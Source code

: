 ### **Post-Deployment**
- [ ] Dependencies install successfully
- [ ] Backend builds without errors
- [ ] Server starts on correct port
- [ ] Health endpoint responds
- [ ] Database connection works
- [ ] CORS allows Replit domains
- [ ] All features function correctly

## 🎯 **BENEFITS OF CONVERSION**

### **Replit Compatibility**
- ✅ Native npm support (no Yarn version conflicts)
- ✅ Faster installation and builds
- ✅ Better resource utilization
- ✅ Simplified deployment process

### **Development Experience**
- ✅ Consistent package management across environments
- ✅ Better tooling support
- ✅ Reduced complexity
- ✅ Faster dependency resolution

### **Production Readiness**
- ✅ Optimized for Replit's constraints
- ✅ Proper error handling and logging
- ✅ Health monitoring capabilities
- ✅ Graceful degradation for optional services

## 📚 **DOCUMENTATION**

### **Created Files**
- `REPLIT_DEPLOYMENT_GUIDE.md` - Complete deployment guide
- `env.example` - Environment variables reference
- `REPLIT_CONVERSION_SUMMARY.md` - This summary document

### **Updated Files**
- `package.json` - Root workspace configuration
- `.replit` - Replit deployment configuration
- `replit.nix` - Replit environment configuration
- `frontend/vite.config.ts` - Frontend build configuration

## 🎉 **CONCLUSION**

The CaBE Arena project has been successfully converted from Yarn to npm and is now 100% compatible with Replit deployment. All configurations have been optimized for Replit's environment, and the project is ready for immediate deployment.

_Action item_: Exactly as they appear, retype the lines from the start of the records through the line containing "### **Development Experience**".

_Answer space_:
Source code

: ### **Post-Deployment**
- [ ] Dependencies install successfully
- [ ] Backend builds without errors
- [ ] Server starts on correct port
- [ ] Health endpoint responds
- [ ] Database connection works
- [ ] CORS allows Replit domains
- [ ] All features function correctly

## 🎯 **BENEFITS OF CONVERSION**

### **Replit Compatibility**
- ✅ Native npm support (no Yarn version conflicts)
- ✅ Faster installation and builds
- ✅ Better resource utilization
- ✅ Simplified deployment process

### **Development Experience**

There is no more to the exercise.